------ Listed entries

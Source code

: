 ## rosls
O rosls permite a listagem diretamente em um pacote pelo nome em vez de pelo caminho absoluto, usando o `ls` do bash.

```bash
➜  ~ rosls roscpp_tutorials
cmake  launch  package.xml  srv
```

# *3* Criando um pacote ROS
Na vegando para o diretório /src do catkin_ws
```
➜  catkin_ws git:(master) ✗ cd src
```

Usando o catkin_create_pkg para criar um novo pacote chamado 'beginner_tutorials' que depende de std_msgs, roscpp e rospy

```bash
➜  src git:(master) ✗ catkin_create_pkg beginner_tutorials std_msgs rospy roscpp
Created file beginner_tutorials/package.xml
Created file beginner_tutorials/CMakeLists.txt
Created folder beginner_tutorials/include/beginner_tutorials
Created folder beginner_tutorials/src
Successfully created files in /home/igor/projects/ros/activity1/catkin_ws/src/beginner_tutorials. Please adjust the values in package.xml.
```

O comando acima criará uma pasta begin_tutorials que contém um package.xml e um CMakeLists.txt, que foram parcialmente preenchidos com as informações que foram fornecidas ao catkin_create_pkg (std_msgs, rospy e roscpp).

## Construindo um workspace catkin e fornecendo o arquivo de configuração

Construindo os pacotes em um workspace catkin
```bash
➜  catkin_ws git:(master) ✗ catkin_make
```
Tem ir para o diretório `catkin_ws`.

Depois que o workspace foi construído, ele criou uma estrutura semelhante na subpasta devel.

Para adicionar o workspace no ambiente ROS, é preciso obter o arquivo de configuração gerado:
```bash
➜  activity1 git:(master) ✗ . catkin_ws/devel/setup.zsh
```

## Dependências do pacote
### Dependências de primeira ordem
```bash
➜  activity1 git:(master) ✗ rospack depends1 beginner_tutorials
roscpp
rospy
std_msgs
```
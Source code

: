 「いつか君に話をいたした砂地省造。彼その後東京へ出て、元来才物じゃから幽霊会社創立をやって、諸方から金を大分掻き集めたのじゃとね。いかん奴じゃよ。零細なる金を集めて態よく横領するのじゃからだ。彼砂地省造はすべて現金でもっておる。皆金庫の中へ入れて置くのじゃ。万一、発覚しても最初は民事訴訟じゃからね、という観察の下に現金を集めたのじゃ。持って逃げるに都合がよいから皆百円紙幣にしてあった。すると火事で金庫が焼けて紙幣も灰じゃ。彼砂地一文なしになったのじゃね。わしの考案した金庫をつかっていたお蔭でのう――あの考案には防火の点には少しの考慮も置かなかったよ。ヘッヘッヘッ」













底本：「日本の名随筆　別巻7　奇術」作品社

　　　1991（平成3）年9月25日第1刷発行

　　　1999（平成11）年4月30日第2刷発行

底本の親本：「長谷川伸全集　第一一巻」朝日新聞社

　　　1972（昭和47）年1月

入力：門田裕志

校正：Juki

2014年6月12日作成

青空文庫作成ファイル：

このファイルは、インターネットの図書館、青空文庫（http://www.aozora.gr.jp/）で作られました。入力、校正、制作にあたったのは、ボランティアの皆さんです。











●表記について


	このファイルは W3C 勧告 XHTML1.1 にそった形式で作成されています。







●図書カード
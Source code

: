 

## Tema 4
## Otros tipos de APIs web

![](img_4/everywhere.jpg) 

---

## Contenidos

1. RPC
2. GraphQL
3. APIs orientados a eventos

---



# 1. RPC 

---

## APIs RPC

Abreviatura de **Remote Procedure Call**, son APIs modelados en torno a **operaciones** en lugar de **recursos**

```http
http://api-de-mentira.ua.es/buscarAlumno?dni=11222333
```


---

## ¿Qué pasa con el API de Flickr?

------------

Task requirements
For each line above that has the word "このファイルは", add one to a tally, and report the final tally alone.

Result of this exercise
2